Personal information
- Full name: David Charles Sandiford
- Born: 24 December 1970 (age 55) Bolton, Lancashire, England
- Batting: Right-handed
- Role: Wicket-keeper

Domestic team information
- 1991–1992: Oxford University

Career statistics
| Competition | First-class |
| Matches | 10 |
| Runs scored | 210 |
| Batting average | 21.00 |
| 100s/50s | –/1 |
| Top score | 83 |
| Catches/stumpings | 11/1 |
- Source: Cricinfo, 16 April 2020

= David Sandiford =

English cricketer, barrister

David Charles Sandiford (born 24 December 1970) is an English barrister and former first-class cricketer.

Sandiford was born in Bolton in December 1970, where he was educated at Bolton School before going up to St Edmund Hall, Oxford.

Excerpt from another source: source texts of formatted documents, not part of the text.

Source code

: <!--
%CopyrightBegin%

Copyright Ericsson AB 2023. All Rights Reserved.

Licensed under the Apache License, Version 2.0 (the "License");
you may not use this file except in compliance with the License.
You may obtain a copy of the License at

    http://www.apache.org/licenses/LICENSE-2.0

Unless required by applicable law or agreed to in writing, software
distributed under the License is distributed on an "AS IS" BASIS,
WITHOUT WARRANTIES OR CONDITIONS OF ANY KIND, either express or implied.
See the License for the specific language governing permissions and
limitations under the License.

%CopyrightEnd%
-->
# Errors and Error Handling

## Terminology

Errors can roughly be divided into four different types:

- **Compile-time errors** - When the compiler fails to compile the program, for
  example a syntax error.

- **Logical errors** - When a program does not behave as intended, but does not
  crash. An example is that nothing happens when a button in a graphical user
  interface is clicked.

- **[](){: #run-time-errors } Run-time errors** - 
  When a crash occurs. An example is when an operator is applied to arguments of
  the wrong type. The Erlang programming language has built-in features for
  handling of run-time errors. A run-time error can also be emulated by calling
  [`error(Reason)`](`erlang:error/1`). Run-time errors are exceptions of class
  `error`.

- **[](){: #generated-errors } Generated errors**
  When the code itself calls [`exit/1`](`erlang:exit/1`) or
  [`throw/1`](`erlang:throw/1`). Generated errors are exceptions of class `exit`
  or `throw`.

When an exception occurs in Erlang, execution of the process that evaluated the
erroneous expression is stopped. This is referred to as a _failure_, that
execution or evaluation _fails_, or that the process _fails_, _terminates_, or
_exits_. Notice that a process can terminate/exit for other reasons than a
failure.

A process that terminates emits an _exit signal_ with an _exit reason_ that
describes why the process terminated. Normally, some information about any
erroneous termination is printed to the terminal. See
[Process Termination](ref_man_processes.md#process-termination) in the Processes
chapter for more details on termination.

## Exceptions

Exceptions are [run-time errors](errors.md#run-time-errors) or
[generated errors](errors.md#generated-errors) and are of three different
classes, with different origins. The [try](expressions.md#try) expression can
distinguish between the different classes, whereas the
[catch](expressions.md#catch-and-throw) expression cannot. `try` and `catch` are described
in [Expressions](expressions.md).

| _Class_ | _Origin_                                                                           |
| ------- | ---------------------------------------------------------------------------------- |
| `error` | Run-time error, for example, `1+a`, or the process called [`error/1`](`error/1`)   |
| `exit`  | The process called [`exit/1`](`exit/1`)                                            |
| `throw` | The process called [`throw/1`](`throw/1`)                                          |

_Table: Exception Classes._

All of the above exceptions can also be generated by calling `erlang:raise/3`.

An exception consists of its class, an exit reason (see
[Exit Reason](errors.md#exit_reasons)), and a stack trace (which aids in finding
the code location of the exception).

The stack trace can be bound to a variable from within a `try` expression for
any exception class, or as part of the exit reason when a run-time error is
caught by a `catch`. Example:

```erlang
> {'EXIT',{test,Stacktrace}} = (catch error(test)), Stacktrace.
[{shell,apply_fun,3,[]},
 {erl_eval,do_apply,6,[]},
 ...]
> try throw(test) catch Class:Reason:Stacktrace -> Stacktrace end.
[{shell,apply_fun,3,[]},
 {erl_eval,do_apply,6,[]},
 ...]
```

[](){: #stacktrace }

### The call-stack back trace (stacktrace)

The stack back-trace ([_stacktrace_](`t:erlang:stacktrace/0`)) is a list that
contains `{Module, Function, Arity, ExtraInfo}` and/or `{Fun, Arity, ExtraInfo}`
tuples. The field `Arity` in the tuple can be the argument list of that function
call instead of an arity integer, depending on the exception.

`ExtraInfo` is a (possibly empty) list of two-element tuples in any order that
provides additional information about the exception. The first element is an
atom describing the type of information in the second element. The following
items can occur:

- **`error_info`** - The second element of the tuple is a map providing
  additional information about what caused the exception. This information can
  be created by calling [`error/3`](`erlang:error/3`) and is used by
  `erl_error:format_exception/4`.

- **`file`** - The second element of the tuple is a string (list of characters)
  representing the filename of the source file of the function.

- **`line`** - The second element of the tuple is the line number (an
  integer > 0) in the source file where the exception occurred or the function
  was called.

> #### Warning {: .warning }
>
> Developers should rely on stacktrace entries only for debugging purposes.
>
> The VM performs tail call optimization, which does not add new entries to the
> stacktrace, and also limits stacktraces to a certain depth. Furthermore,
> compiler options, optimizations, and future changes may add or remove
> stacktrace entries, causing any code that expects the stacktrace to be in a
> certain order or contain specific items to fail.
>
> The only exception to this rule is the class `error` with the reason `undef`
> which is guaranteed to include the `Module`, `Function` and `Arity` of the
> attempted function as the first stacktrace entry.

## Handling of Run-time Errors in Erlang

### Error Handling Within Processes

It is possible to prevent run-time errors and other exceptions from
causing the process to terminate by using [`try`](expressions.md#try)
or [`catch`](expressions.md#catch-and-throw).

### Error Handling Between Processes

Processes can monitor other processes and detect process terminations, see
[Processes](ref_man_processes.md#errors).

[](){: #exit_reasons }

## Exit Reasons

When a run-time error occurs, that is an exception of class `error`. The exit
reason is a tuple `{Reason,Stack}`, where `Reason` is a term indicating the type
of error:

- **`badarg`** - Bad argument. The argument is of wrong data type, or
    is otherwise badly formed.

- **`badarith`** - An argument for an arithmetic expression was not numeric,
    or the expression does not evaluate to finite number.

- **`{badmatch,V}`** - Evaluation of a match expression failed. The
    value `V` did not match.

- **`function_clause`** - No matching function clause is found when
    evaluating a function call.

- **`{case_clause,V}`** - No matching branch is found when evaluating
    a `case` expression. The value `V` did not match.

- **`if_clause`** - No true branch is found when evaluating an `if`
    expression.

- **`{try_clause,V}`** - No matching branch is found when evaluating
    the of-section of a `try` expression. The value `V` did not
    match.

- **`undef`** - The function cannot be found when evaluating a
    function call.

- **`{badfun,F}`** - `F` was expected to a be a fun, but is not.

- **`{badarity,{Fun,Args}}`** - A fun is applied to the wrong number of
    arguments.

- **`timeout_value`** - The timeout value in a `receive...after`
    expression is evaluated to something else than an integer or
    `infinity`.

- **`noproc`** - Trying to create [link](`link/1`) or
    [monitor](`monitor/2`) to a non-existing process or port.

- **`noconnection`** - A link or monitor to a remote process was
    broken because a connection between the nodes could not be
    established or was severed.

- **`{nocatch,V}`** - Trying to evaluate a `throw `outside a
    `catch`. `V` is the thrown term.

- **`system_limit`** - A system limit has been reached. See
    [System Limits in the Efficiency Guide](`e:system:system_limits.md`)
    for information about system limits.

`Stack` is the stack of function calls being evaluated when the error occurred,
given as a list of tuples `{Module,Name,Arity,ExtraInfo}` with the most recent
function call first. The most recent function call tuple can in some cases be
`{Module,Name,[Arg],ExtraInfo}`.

While studying at Oxford, he played first-class cricket for Oxford University, making his debut against Hampshire in 1991. Sandford played first-class cricket for Oxford until 1992, making ten appearances. Playing as a wicket-keeper, he scored a total of 210 runs in his ten appearances, at an average of 21.00 and a high score of 83, while behind the stumps he took 11 catches and made a single stumping.

A member of Gray's Inn, he was called to the bar in 1995.